§ Problem statement
Copy the lines word for word. Begin at the line that contains "in CRHigh. %" and end with the final line of the data.

§ Data listing

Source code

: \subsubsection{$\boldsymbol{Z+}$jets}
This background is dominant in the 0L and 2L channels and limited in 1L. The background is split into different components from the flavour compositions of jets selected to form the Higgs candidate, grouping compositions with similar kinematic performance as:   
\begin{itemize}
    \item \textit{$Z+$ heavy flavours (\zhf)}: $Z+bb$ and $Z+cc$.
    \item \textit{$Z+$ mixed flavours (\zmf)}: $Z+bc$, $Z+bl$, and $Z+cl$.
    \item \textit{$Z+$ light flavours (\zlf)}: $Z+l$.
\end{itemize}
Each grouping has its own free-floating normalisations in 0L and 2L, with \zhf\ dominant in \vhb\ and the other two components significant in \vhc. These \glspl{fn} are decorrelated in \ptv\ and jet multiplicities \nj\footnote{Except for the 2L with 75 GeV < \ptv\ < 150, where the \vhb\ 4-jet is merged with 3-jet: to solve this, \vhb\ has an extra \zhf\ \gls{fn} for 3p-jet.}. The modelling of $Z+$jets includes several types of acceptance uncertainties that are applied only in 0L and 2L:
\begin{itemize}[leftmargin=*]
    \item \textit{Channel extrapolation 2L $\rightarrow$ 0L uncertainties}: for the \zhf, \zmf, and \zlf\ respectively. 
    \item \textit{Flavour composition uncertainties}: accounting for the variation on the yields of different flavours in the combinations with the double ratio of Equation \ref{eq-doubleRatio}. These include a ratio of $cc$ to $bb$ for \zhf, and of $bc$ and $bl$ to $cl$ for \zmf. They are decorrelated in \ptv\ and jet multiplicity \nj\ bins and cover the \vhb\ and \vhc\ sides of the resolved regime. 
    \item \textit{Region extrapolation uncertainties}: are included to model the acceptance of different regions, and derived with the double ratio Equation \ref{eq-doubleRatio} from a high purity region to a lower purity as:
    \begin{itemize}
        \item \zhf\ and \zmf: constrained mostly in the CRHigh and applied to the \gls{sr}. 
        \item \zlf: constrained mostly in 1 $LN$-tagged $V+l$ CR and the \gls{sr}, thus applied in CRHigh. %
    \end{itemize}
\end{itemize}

§ Written solution
        \item \zlf: constrained mostly in 1 $LN$-tagged $V+l$ CR and the \gls{sr}, thus applied in CRHigh. %
    \end{itemize}
\end{itemize}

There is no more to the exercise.